Pictured, above: Breaker Technician Zach Wilburn works on carefully disassembled parts from multiple circuit breakers.
According to Electrical Preventative Maintenance (EPM) Manager Jeff Gardner, having the ability to repair circuit breakers on site at P1 has been a top priority.
In September, 2020, P1 Connection brought you the story of P1 Service’s ship-and-repair circuit breaker service. Rather than taking on the immense expense of total gear replacement, customers having issues with breakers can send the breaker to P1 to be rebuilt.
The service became popular enough that P1 decided having our own shop to conduct this work was the logical next step.
“A significant portion of P1’s EPM work is performing onsite testing of circuit breakers,” Jeff explained.
“When deficiencies are found in the field, often times they can be repaired or the breaker can be entirely rebuilt and made better-than-new,” he said.
Jeff says ever since P1 began the on-site testing, it has always been a goal to perform the repair and rebuilding work in-house rather than rely on a separate vendor.

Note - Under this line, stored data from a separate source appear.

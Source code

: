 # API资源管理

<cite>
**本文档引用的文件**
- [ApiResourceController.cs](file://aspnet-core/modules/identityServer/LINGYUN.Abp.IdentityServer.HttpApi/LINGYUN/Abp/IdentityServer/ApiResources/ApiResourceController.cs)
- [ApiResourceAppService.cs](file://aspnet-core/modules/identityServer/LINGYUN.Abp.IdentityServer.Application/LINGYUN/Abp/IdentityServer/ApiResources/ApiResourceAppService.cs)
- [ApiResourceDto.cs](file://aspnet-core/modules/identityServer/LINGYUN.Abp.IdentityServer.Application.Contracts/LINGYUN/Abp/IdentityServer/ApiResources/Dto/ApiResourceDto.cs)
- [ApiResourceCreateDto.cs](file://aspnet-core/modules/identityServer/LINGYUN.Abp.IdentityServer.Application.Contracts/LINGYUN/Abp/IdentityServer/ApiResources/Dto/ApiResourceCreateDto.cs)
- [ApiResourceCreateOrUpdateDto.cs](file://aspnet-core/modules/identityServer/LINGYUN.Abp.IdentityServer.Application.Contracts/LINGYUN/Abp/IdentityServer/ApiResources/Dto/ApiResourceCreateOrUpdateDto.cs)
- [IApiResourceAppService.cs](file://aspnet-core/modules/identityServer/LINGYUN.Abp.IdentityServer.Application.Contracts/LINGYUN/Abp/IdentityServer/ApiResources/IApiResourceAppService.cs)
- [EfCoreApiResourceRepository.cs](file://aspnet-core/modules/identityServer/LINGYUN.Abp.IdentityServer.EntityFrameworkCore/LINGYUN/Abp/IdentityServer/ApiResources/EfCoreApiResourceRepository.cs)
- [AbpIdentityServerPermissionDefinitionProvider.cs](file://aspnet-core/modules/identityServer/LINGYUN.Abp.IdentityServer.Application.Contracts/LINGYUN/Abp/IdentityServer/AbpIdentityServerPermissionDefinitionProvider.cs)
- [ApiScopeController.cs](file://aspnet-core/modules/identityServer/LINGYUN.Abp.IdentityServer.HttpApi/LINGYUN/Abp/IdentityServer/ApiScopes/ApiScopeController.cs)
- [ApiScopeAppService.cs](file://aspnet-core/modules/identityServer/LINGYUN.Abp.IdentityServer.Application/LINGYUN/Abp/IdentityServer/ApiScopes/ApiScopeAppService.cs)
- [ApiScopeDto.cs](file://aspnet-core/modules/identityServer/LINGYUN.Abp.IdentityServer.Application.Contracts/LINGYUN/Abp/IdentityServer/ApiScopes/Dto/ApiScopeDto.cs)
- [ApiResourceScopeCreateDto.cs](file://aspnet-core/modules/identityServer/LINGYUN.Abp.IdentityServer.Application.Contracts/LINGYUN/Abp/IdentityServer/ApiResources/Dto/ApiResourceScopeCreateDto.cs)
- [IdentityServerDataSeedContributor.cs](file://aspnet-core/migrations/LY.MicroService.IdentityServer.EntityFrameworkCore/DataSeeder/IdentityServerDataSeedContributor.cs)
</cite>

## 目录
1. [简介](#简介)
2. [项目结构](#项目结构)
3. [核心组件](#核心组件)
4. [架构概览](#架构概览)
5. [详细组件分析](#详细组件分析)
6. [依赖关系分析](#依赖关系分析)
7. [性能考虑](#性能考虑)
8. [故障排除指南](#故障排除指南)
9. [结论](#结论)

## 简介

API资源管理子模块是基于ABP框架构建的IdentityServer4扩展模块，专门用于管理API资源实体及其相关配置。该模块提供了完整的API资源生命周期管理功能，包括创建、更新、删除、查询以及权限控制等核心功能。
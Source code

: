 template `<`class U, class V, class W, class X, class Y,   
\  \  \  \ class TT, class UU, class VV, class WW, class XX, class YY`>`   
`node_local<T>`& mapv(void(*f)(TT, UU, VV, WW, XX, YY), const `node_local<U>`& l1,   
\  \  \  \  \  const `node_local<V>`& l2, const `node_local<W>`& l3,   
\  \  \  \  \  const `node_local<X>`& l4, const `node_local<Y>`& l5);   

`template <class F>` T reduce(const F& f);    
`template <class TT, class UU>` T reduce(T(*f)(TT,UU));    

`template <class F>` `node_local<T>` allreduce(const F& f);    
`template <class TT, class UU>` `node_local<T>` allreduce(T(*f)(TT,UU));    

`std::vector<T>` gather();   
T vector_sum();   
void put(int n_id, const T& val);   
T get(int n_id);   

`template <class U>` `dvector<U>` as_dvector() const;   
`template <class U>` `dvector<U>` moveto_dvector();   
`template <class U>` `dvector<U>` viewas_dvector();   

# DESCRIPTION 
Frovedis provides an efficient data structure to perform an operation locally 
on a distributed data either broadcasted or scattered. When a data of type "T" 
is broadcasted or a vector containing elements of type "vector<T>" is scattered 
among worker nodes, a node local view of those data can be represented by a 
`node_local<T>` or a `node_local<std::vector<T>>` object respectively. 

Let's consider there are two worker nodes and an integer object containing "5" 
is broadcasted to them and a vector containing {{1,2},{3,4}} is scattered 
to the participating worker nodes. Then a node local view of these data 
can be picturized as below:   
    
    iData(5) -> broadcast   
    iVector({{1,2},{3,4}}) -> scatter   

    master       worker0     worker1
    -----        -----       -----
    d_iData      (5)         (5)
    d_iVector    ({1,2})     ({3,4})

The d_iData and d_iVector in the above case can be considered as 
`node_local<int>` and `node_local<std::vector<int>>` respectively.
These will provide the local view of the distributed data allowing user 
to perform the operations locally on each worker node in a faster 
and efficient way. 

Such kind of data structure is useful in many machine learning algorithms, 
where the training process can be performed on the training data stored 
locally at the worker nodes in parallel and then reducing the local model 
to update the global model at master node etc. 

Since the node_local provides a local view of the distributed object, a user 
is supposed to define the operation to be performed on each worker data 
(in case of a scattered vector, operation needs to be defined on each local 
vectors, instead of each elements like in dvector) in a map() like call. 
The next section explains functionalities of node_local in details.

“We were fortunate enough to have extremely talented breaker technicians Rich Breeze and Zach Wilburn join the team,” Jeff said.
Now, the team has a backlog of circuit breakers needing service, allowing them to hit the ground running in the new breaker shop, located in the Lenexa Warehouse.
“We currently have around six breakers in our shop,” Jeff said.
A particularly impressive piece in the shop includes a 5,000v breaker manufactured in 1953, which weighs 1,000 pounds and stands five feet tall (parts of which are pictured below).
“There aren’t many folks in the country familiar with this specific type of breaker and we have that expertise in our breaker shop,” Jeff said.
“Having the capacity to test and repair the equipment gives us the ability to more comprehensively and efficiently serve clients.”
Jeff says the target client will have older switchgear in a harsh environment. The older the gear, the better a candidate it is for rebuild rather than replacement. And the harsher the environment, the more frequently the breakers need service.
Older or obsolete units are also good candidates, because the client can’t just go buy a new one.
“If their breaker has an issue, their options are to either have the breaker rebuilt or replace the switchgear,” Jeff said. “In today’s challenged supply chain environment, replacement may not be an option. It’s significantly more economical to rebuild the breaker.”
Jeff says clients gain the best understanding of this service by coming and seeing it for themselves.
“Clients that are already consumers of this type of service have been very pleased to learn we have this capability now,” Jeff said. “But what is most impactful is providing tours of the facility.
“Most folks don’t know what goes into making an older breaker better-than-new. Seeing the process really solidifies the expertise needed and our commitment to quality for our clients.”